(Source texts of formatted documents)

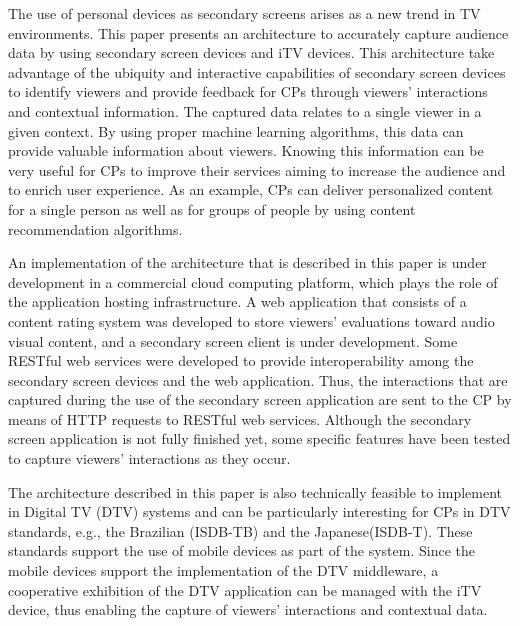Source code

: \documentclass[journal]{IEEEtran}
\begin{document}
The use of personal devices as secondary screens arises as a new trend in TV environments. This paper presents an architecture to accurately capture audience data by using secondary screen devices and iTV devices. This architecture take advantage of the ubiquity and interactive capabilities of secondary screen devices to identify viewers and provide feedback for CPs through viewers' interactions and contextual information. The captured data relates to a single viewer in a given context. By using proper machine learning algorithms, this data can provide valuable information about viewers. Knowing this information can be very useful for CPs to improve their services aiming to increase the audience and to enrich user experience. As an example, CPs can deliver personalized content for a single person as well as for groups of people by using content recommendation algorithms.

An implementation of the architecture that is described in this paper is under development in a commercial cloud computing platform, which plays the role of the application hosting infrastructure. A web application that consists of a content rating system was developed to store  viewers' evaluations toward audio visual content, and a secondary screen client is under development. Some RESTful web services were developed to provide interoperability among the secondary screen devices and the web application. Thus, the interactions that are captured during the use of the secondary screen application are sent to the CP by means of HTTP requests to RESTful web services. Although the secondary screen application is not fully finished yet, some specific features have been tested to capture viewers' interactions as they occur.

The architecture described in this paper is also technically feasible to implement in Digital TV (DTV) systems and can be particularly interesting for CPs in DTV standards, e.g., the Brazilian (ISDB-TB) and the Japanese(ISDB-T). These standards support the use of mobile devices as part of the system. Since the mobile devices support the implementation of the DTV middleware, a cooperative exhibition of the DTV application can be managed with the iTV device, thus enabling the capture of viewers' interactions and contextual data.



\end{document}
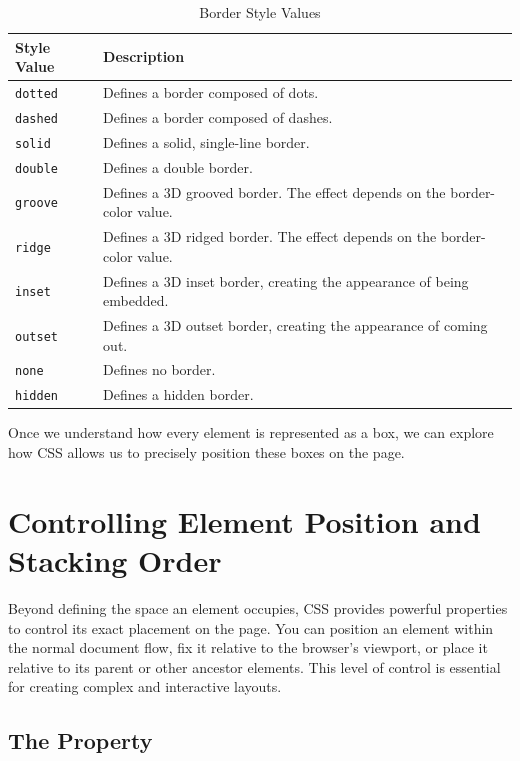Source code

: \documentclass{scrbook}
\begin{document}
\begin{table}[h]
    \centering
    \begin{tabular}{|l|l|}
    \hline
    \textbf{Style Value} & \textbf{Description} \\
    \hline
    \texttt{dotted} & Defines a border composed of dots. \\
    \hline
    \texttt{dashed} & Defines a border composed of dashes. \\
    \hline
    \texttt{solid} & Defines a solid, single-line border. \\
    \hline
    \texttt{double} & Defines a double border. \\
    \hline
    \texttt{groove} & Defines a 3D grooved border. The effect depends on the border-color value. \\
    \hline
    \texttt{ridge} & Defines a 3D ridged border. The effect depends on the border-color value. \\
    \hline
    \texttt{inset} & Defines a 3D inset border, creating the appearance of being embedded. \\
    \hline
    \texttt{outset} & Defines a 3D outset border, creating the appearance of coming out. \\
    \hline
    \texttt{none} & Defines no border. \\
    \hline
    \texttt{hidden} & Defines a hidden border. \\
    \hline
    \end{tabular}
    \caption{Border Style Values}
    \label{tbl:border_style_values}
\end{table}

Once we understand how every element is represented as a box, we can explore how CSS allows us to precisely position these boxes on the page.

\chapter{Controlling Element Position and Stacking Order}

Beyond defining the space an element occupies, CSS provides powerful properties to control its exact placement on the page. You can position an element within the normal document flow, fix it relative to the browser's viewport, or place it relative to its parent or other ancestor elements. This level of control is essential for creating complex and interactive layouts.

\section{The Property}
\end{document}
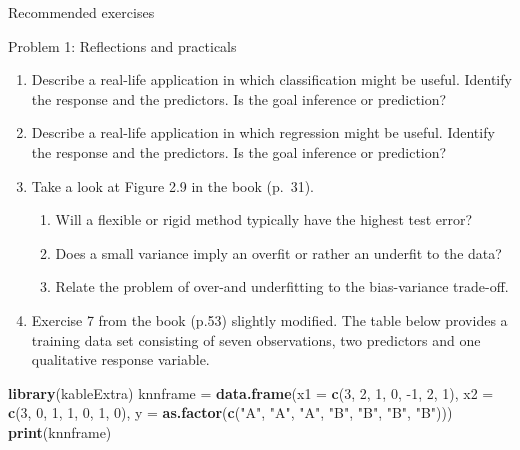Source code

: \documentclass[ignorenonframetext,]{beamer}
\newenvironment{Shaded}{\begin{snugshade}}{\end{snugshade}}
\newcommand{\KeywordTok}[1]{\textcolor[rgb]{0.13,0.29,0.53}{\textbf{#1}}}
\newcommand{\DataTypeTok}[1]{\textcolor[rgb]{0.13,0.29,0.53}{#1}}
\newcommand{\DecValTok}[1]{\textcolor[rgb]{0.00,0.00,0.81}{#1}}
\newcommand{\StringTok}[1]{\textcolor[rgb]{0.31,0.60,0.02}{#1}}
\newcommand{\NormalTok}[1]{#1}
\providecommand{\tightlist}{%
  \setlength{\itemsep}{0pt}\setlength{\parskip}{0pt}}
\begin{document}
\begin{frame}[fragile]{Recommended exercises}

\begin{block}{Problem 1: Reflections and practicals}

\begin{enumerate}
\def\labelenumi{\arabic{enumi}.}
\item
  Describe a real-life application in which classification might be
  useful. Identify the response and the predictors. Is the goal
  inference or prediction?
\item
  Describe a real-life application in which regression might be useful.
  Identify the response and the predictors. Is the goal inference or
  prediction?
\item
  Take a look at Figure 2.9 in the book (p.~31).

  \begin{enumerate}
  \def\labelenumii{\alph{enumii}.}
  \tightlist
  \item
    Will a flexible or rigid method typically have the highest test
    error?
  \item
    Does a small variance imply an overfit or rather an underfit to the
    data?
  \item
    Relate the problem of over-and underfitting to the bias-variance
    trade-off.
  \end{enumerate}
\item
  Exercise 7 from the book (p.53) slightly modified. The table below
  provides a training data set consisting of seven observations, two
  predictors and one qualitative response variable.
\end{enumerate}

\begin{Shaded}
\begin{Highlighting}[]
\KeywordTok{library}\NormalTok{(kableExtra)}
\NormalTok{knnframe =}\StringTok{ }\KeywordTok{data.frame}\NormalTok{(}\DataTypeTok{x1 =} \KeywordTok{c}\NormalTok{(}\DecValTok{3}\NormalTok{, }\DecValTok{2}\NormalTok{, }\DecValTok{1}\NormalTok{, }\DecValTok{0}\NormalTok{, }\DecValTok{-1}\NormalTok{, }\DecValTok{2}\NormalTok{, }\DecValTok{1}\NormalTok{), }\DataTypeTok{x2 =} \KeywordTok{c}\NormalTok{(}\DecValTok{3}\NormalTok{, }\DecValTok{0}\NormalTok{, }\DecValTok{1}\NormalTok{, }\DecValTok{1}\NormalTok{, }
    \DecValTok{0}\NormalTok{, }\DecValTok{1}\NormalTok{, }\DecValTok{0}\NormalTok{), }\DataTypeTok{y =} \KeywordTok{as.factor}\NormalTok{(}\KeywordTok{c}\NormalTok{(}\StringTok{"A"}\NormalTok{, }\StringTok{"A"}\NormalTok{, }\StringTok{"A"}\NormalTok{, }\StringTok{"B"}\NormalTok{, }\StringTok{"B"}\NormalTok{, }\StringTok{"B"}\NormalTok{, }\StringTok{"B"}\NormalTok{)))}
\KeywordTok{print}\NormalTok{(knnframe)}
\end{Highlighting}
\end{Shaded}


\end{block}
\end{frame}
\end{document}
---
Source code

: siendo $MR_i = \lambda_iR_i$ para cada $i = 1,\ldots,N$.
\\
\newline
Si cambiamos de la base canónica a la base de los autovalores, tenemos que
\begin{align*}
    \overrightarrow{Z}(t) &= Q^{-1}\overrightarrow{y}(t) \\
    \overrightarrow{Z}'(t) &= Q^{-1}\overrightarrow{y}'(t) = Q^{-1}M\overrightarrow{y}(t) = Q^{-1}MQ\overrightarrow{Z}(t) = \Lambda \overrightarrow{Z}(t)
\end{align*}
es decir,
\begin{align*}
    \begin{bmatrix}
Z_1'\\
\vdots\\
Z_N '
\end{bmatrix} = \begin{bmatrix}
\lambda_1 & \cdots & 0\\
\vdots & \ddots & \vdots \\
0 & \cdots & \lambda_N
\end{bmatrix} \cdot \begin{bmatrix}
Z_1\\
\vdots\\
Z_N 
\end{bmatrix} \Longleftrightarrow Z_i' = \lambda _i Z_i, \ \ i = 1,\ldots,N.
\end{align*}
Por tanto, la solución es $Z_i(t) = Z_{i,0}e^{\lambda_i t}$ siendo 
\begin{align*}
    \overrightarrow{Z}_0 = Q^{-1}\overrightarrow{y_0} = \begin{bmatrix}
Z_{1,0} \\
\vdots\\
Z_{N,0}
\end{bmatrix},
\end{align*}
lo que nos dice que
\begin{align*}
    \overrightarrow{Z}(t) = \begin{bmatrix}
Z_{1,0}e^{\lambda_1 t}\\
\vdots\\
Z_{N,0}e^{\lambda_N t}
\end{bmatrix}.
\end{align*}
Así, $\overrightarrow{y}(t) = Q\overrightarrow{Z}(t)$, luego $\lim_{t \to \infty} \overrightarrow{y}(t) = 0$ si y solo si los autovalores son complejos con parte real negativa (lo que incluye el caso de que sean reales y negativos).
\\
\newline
--
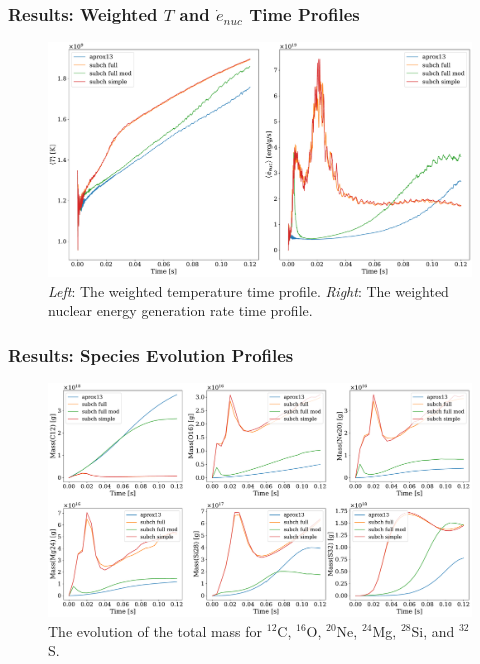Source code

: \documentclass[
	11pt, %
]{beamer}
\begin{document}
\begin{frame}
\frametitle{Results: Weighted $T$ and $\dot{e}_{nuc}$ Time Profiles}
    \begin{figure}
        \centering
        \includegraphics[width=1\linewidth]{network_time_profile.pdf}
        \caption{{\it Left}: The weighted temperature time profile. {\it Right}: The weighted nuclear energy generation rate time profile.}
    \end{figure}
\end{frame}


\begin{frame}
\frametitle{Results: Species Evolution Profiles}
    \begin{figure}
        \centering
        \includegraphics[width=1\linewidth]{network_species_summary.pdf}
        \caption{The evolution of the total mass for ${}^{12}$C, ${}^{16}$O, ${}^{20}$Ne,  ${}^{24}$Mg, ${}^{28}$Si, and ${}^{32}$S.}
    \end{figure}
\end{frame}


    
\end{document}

**Exercise aim**
For the records above, state how many lines contain the word "life". Give only the number.

**Answer to this problem**
2